--- Task statement ---
Show every line in the records below that contains the word "Coca".

--- Stored dataset items ---
►
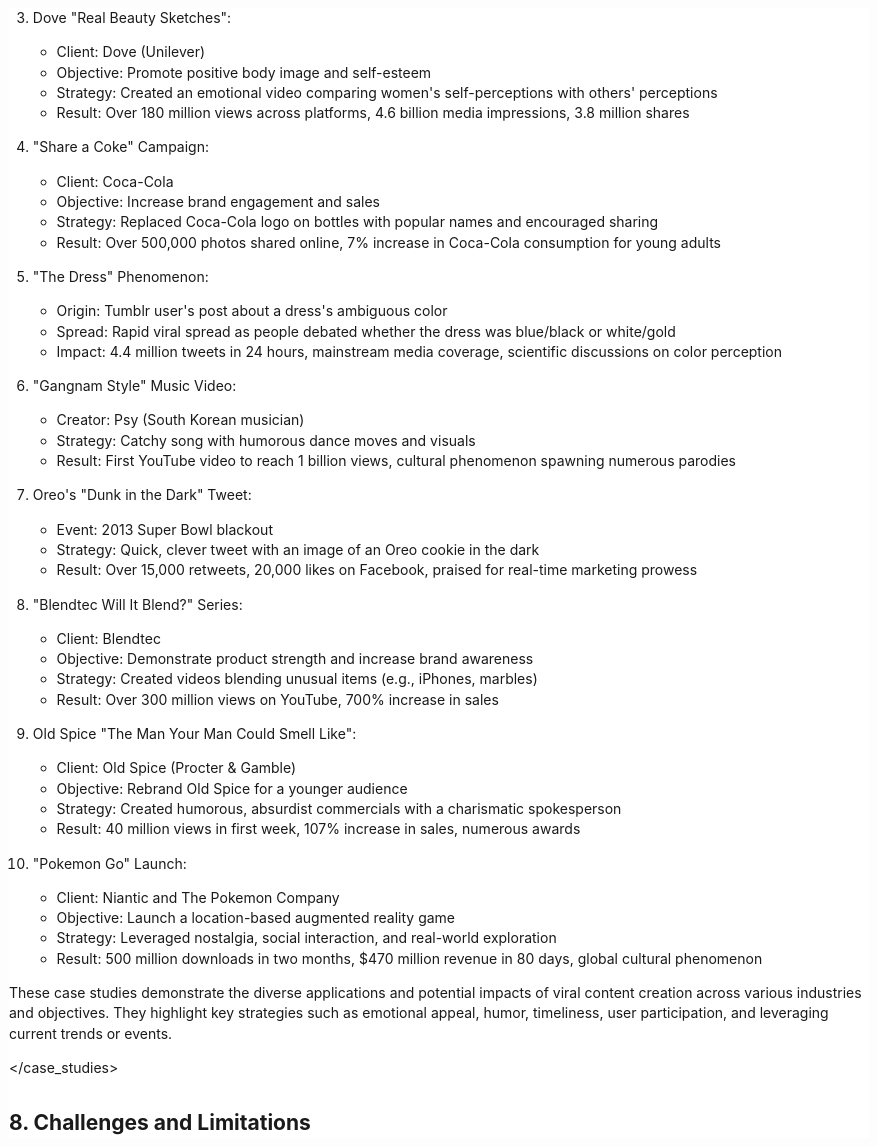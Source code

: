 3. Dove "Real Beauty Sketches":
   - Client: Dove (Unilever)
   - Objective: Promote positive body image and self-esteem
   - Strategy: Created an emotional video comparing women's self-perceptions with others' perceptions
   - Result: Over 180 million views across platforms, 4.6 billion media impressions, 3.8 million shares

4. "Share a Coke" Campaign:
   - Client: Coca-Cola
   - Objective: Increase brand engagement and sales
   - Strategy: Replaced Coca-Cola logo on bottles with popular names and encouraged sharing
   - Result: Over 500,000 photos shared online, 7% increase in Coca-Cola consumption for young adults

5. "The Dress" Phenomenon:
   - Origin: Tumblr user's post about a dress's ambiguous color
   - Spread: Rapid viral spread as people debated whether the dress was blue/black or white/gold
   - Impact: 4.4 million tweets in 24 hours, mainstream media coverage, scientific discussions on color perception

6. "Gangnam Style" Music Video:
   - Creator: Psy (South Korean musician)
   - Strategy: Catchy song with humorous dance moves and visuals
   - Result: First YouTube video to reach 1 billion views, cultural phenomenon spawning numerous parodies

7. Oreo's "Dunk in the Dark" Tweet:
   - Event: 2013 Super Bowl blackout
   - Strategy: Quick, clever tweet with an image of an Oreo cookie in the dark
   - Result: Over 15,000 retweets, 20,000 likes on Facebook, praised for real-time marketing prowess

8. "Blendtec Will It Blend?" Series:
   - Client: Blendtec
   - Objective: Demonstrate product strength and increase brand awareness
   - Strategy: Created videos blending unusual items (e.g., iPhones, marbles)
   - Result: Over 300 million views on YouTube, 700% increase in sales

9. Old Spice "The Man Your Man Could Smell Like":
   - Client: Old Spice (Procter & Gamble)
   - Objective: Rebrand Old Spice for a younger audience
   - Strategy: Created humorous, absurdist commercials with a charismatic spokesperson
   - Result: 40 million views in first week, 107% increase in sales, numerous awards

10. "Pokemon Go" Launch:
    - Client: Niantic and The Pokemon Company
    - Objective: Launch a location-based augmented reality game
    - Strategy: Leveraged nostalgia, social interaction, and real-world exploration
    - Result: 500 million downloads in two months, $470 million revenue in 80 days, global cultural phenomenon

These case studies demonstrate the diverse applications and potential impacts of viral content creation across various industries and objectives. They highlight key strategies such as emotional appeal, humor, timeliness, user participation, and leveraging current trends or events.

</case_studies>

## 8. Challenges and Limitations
◄
--- Task solution ---
   - Client: Coca-Cola
   - Strategy: Replaced Coca-Cola logo on bottles with popular names and encouraged sharing
   - Result: Over 500,000 photos shared online, 7% increase in Coca-Cola consumption for young adults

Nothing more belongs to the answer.